It's not exactly a catfight, and even calling it that is a no-no. But certain lionesses of culture and politics are growling, hissing, spitting and scratching at one another. Some of the growls are fiercer than others, but there's anger aplenty.
Barbra Streisand, the dowager songbird of Hollywood, is out promoting and hyping her new protest album, "Walls," and building walls of her own. She's making catty and condescending remarks about women who don't agree with her politics. Explaining Hillary Clinton's failure to break the glass ceiling in 2016, she falls back on the old complaint thrown at the suffragettes, that since women don't have minds of their own, they would just vote like their husbands, so who needs them?
A lot of women vote the way their husbands vote," Streisand told the London Daily Mail, explaining why Donald Trump won. "They don't believe enough in their own thoughts." Adding insult to intimidation, she further explained that Clinton, "so articulate, so experienced and so fit for the presidency, was too intimidating." It's hard to unpack her logic, but she's accusing women voters of not only being unable to think for themselves but also being driven by their emotions and feelings of inferiority. Where have we heard that before? She just doesn't understand why every woman doesn't think like she does.

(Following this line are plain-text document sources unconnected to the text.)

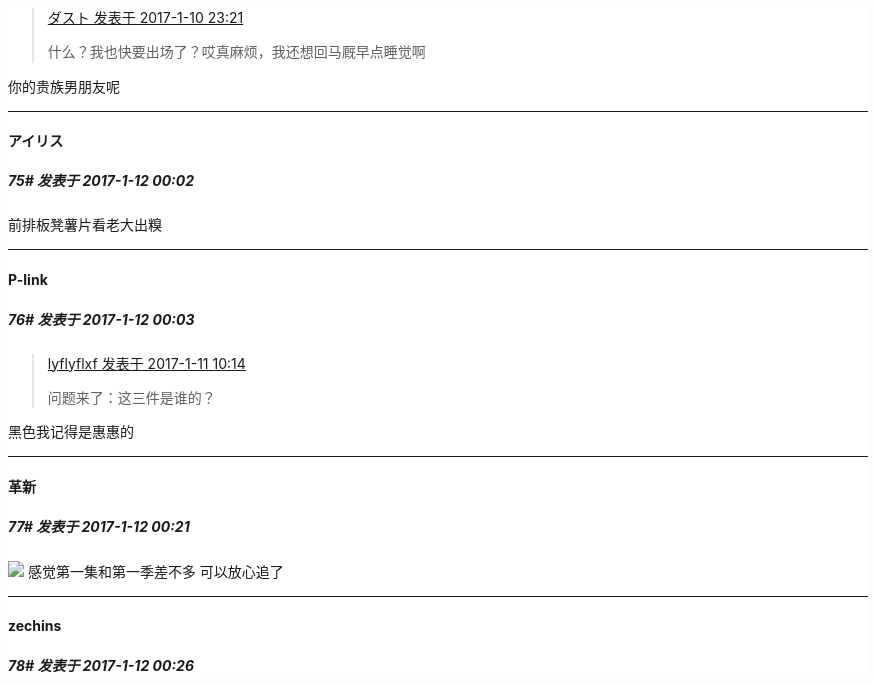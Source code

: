 

<blockquote><a href="httphttps://bbs.saraba1st.com/2b/forum.php?mod=redirect&amp;goto=findpost&amp;pid=34767403&amp;ptid=1365887" target="_blank">ダスト 发表于 2017-1-10 23:21</a>

什么？我也快要出场了？哎真麻烦，我还想回马厩早点睡觉啊</blockquote>
你的贵族男朋友呢







-----

####  アイリス  
##### 75#       发表于 2017-1-12 00:02




前排板凳薯片看老大出糗







-----

####  P-link  
##### 76#       发表于 2017-1-12 00:03



<blockquote><a href="httphttps://bbs.saraba1st.com/2b/forum.php?mod=redirect&amp;goto=findpost&amp;pid=34770301&amp;ptid=1365887" target="_blank">lyflyflxf 发表于 2017-1-11 10:14</a>

问题来了：这三件是谁的？</blockquote>
黑色我记得是惠惠的







-----

####  革新  
##### 77#       发表于 2017-1-12 00:21



<img src="https://static.saraba1st.com/image/smiley/face/91.gif" referrerpolicy="no-referrer"> 感觉第一集和第一季差不多 可以放心追了







-----

####  zechins  
##### 78#       发表于 2017-1-12 00:26
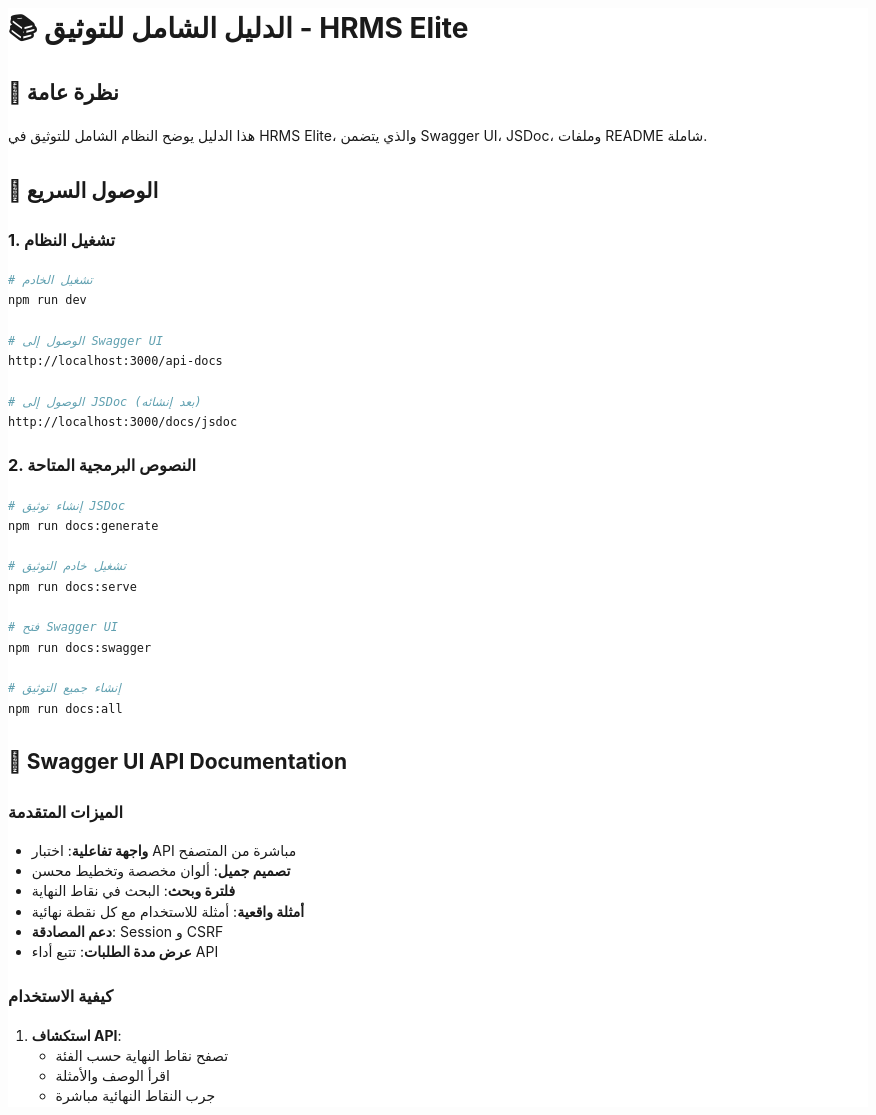 # 📚 الدليل الشامل للتوثيق - HRMS Elite

## 🌟 نظرة عامة

هذا الدليل يوضح النظام الشامل للتوثيق في HRMS Elite، والذي يتضمن Swagger UI، JSDoc، وملفات README شاملة.

## 🚀 الوصول السريع

### 1. تشغيل النظام
```bash
# تشغيل الخادم
npm run dev

# الوصول إلى Swagger UI
http://localhost:3000/api-docs

# الوصول إلى JSDoc (بعد إنشائه)
http://localhost:3000/docs/jsdoc
```

### 2. النصوص البرمجية المتاحة
```bash
# إنشاء توثيق JSDoc
npm run docs:generate

# تشغيل خادم التوثيق
npm run docs:serve

# فتح Swagger UI
npm run docs:swagger

# إنشاء جميع التوثيق
npm run docs:all
```

## 🔧 Swagger UI API Documentation

### الميزات المتقدمة
- **واجهة تفاعلية**: اختبار API مباشرة من المتصفح
- **تصميم جميل**: ألوان مخصصة وتخطيط محسن
- **فلترة وبحث**: البحث في نقاط النهاية
- **أمثلة واقعية**: أمثلة للاستخدام مع كل نقطة نهائية
- **دعم المصادقة**: Session و CSRF
- **عرض مدة الطلبات**: تتبع أداء API

### كيفية الاستخدام
1. **استكشاف API**:
   - تصفح نقاط النهاية حسب الفئة
   - اقرأ الوصف والأمثلة
   - جرب النقاط النهائية مباشرة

The remarks invited a Twitter tornado from women saying she was "gender shaming" and telling her they won't be tutored by a left-wing Hollywood celebrity whose husband no doubt votes the way she does. Is he intimidated by her success? If she's so upset by walls, some of them suggest, she could tear down some of the high fences that protect her glamorous houses, whose taste and style she set out in a coffee-table book. Most stinging of all, others recall how she kissed up to Bill Clinton after he was credibly accused of rape.
A lot of women voted for President Trump, flaws and all, because he was not Hillary Clinton, whose flaws they found greater, more numerous and more offensive. Barb doesn't run in circles where she's likely to meet and greet them. Her new album, critic Armond White observes in National Review, finds her "preaching from the high tower of self-involved, high-minded people who have had their worldview shaken by democracy itself -- the will of an electorate that dares to differ from Streisand's own high-flown preferences."
Another expression of women's issues that sets women against women comes in a particularly nasty way. Teresa Shook, founder of the Women's March that first put leather to pavement on President Trump's Inauguration Day, is criticizing those getting ready for their third march in January. She calls for the four leaders of the march to resign. She accuses them of enabling "hateful" and "racist" rhetoric inspired by anti-Semitism and homophobia to infiltrate the movement.
She cites the close connections of Tamika Mallory, one of the four, to Louis Farrakhan, leader of the Nation of Islam, whose hateful speech against Jews is compounded with other vicious bigotries.
The criticism of the Women's March leadership has accelerated in the past eight months since she attended the Nation of Islam rally and applauded Farrakhan's remarks.
Mallory recalls that she was supported by Farrakhan and the Nation of Islam from childhood. "He is definitely the GOAT," she says, meaning the "greatest of all time."
Farrakhan identifies Jews as his enemy, telling them, "it's God who put you in the ovens," and saying, "It's the wicked Jews, the false Jews, that are promoting lesbianism, homosexuality ... that make it a crime for you to preach the word of God." Whew.
That should invite the strongest denunciation from any women's group claiming moral leadership, but it doesn't. Leaders of the Women's March point out a few mild differences with Farrakhan but offer no condemnation. One leader even blames "white supremacy" for suggesting that the women should condemn his wickedness. "As a Muslim," says Linda Sarsour, "I know all too well that I am expected to answer for other Muslims actions when white folks never have a second thought about having to do that -- this is a feature of white supremacy."
After the four leaders of the Women's March returned their founder's fire and she described them as "the mean girls," the four decided on a softer approach, saying, "We are deeply sorry for the harm we have caused." Their apology sounds more like they wanted to reset their image for public approval, not disconnect from the Nation of Islam. Will Louis Farrakhan suddenly morph from their GOAT to their scapegoat?
That may depend on which lioness cage is most rattled. None of them should expect a lullaby from Barbra Streisand.